A dodecahedron out of five tetrahedra AKA Partitioning an orbit in X/K into orbits under cosets of H in K Consider the orbit space $X/K$ with $X$ a symmetric space and $K$ a group. Let $x$ represent an orbit $Kx$ in $X/K$. Now let's introduce a subgroup $H \subset K$, split up $K$ into cosets $aH$ (with $a \in K/H$), and look at the parts of the orbit corresponding to each coset, i.e., $aHx$. It seems that the coset representative $a$ either rotates $Hx$ to a distinct subset of $X$ or leaves it be. In other words, are there any weird situations where only some points of the coset orbits $aHx$ and $bHx$ are the same but others are different? 

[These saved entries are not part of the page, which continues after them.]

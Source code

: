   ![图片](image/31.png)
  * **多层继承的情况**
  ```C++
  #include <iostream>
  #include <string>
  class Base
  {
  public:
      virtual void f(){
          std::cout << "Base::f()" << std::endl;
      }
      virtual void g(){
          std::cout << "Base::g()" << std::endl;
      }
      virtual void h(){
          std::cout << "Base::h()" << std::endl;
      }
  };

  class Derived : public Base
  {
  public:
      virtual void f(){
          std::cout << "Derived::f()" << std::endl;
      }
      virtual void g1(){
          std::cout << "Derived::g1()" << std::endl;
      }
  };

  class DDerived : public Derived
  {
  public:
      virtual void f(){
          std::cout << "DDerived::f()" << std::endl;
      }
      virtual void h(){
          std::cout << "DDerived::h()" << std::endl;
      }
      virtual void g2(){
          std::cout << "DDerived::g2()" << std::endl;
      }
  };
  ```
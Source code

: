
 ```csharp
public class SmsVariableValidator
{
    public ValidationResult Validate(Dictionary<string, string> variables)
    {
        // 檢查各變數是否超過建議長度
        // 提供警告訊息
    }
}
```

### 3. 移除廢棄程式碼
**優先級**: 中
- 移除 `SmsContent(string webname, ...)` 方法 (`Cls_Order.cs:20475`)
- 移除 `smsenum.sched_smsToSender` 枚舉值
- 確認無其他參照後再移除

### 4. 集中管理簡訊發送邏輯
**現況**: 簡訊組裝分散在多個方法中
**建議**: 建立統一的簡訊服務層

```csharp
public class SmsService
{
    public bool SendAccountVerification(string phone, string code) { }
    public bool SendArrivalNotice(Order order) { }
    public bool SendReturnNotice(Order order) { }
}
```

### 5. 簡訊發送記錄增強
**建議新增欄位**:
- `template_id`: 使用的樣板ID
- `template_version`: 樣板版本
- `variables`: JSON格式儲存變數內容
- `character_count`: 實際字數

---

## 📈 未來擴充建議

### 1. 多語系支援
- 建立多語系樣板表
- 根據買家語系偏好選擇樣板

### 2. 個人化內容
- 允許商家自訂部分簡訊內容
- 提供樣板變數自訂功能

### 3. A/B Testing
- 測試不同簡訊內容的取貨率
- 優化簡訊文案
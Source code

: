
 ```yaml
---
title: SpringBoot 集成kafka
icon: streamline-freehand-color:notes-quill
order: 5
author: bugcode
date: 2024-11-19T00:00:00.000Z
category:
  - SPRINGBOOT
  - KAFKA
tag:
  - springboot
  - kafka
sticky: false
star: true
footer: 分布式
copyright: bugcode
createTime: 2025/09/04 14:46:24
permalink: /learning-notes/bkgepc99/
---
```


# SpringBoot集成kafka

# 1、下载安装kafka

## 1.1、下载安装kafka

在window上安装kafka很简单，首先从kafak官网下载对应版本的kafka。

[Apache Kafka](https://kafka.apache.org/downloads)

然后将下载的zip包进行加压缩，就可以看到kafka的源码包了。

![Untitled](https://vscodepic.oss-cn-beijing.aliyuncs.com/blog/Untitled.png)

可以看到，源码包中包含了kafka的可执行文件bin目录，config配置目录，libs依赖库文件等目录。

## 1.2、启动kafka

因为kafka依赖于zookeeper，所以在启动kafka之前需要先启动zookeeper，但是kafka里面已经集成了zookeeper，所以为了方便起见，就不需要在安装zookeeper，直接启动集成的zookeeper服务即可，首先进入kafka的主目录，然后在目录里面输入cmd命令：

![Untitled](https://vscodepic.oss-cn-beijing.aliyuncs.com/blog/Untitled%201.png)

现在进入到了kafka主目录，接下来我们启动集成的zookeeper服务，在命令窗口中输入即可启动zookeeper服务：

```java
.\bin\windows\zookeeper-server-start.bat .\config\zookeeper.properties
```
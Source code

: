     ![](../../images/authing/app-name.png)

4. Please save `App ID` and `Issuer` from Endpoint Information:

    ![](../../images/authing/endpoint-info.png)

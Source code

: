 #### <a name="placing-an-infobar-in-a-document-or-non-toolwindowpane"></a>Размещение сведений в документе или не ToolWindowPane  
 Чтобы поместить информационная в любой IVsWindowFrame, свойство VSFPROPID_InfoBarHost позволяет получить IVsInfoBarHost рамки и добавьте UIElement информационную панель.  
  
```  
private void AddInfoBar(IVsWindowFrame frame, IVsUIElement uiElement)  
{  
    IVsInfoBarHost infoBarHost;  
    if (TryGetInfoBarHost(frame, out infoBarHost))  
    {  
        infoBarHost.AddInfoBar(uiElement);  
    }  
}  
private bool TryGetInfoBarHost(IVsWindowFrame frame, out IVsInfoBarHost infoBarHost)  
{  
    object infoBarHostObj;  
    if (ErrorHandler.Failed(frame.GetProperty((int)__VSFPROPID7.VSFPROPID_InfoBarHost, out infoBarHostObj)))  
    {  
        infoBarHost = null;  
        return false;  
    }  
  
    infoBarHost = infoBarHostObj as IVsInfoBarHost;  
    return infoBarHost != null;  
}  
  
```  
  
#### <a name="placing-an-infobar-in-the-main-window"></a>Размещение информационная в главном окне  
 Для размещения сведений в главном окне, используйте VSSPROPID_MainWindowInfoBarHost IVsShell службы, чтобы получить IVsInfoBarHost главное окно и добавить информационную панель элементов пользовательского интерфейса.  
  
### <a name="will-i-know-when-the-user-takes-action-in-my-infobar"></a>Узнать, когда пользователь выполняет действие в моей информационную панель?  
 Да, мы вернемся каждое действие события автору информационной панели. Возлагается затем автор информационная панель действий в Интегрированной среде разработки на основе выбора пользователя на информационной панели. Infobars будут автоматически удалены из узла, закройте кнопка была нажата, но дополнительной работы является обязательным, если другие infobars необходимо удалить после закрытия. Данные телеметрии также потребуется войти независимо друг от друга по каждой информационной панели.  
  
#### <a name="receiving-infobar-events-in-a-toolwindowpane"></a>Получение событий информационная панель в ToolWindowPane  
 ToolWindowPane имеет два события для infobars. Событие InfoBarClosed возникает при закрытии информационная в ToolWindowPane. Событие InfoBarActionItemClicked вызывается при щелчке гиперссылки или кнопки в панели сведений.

I know of one famous example, the compound of five tetrahedra, in which five tetrahedra (corresponding to the five coset orbits $aTx$) together make up a dodecahedron $Ix$ (an orbit in $S^2/I$). So I was wondering what happens in the general/generic cases for $S^2$ and $H \subset K \subset SO(3)$.
 A: Let $Kx$ be some orbit in the orbit space $S^2/K$. Consider the set of points $Hx$, i.e., the orbit of $x$ under $H$. The stabilizer of the set $Hx$, $\text{stab}(Hx)=H$ generically (we'll do general case later). Applying the orbit-stabilizer theorem, we can then determine the number of elements in the orbit of $Hx$ under $K$: 
$$
|\text{orb}(Hx)|=|K|/|\text{stab}(Hx)|=|K|/|H|.
$$
Thus, each element of the orbit of $Hx$ under $K$ is in one-to-one correspondence to a coset $aH$ of $H$ in $K$.
Let's come back to the non-generic cases. Generally, $\text{stab}(Hx)$ must be some subgroup $P$ such that $H\subseteq P \subseteq K$. So if, e.g., $H$ is the largest subgroup of $K$, then $P$ is either $H$ (generic case above) or $K$ (case at a few special points).
For the tetrahedral compound case, $H=T$ and $K=I$, and we'll have $|I|/|T|=5$ elements in the orbit of $Tx$ under $I$ for almost all $x$. An exception is when $x=x^\star$ is a vertex of the icosahedron that is symmetric under $I$. That icosahedron has 12 vertices, which can be obtained by applying $T$ to $x^\star$. Then, $Tx^\star=Ix^\star$ and we have $|I|/|I|=1$ element only. Since there is no subgroup inbetween $T$ and $I$, the above two cases are the only ones that can happen.